Datos de la publicación: vol. 25 Issue: no. 8 Pages:
DOI: 10.3390/ijms25084303
Resumen: Urease, a pivotal enzyme in nitrogen metabolism, plays a crucial role in various microorganisms, including the pathogenic Helicobacter pylori. Inhibiting urease activity offers a promising approach to combating infections and associated ailments, such as chronic kidney diseases and gastric cancer. However, identifying potent urease inhibitors remains challenging due to resistance issues that hinder traditional approaches. Recently, machine learning (ML)-based models have demonstrated the ability to predict the bioactivity of molecules rapidly and effectively. In this study, we present ML models designed to predict urease inhibitors by leveraging essential physicochemical properties. The methodological approach involved constructing a dataset of urease inhibitors through an extensive literature search. Subsequently, these inhibitors were characterized based on physicochemical properties calculations. An exploratory data analysis was then conducted to identify and analyze critical features.
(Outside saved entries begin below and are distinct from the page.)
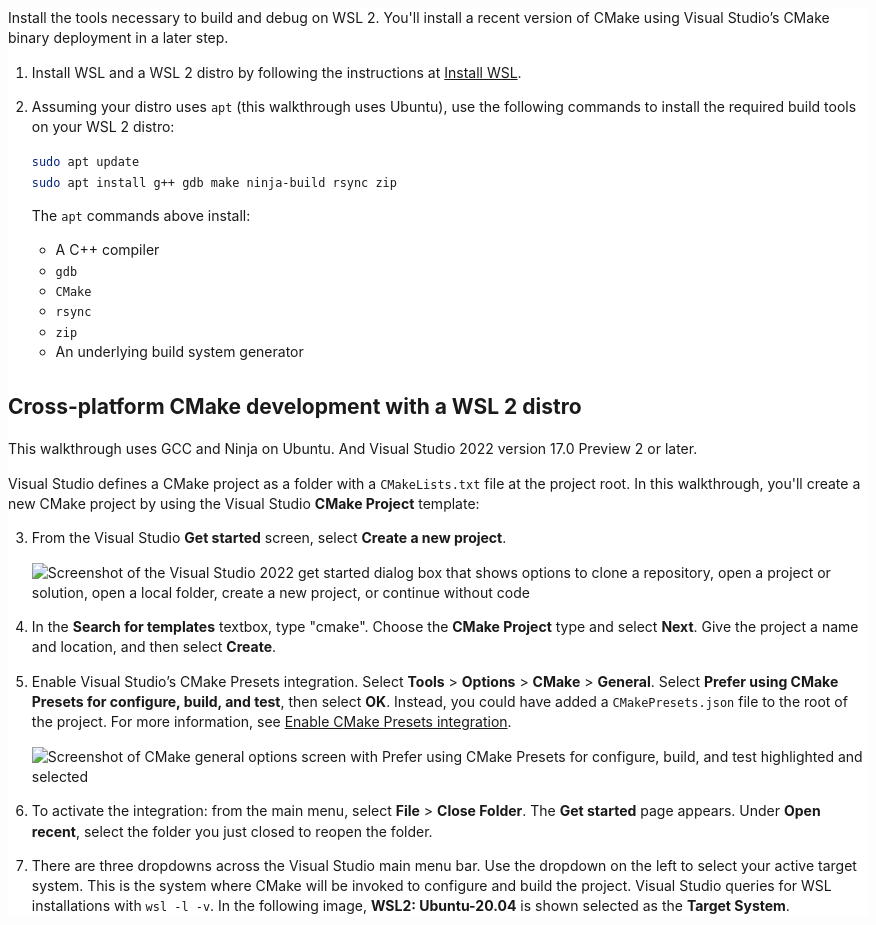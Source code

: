 Install the tools necessary to build and debug on WSL 2. You'll install a recent version of CMake using Visual Studio’s CMake binary deployment in a later step.

1. Install WSL and a WSL 2 distro by following the instructions at [Install WSL](/windows/wsl/install-win10).
1. Assuming your distro uses `apt` (this walkthrough uses Ubuntu), use the following commands to install the required build tools on your WSL 2 distro:

    ```bash
    sudo apt update
    sudo apt install g++ gdb make ninja-build rsync zip
    ```

    The `apt` commands above install:
    
    * A C++ compiler
    * `gdb`
    * `CMake`
    * `rsync`
    * `zip`
    * An underlying build system generator

## Cross-platform CMake development with a WSL 2 distro

This walkthrough uses GCC and Ninja on Ubuntu. And Visual Studio 2022 version 17.0 Preview 2 or later.

Visual Studio defines a CMake project as a folder with a `CMakeLists.txt` file at the project root. In this walkthrough, you'll create a new CMake project by using the Visual Studio **CMake Project** template:

3. From the Visual Studio **Get started** screen, select **Create a new project**.

    ![Screenshot of the Visual Studio 2022 get started dialog box that shows options to clone a repository, open a project or solution, open a local folder, create a new project, or continue without code](media/vs2022-get-started.png)

4. In the **Search for templates** textbox, type "cmake".  Choose the **CMake Project** type and select **Next**. Give the project a name and location, and then select **Create**.

5. Enable Visual Studio’s CMake Presets integration. Select **Tools** > **Options** > **CMake** > **General**. Select **Prefer using CMake Presets for configure, build, and test**, then select **OK**. Instead, you could have added a `CMakePresets.json` file to the root of the project. For more information, see [Enable CMake Presets integration](cmake-presets-vs.md#-enable--cmakepresetsjson-integration-in-visual-studio).

    ![Screenshot of CMake general options screen with Prefer using CMake Presets for configure, build, and test highlighted and selected](media/cmake-general-prefer-cmake-presets.png)

6. To activate the integration: from the main menu, select **File** > **Close Folder**. The **Get started** page appears. Under **Open recent**, select the folder you just closed to reopen the folder.

7. There are three dropdowns across the Visual Studio main menu bar. Use the dropdown on the left to select your active target system. This is the system where CMake will be invoked to configure and build the project. Visual Studio queries for WSL installations with `wsl -l -v`. In the following image, **WSL2: Ubuntu-20.04** is shown selected as the **Target System**.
Ultimately, 252 classification models were trained, utilizing a combination of seven ML algorithms, three attribute selection methods, and six different strategies for categorizing inhibitory activity. The investigation unveiled discernible trends distinguishing urease inhibitors from non-inhibitors. This differentiation enabled the identification of essential features that are crucial for precise classification. Through a comprehensive comparison of ML algorithms, tree-based methods like random forest, decision tree, and XGBoost exhibited superior performance. Additionally, incorporating the "chemical family type" attribute significantly enhanced model accuracy. Strategies involving a gray-zone categorization demonstrated marked improvements in predictive precision. This research underscores the transformative potential of ML in predicting urease inhibitors. The meticulous methodology outlined herein offers actionable insights for developing robust predictive models within biochemical systems.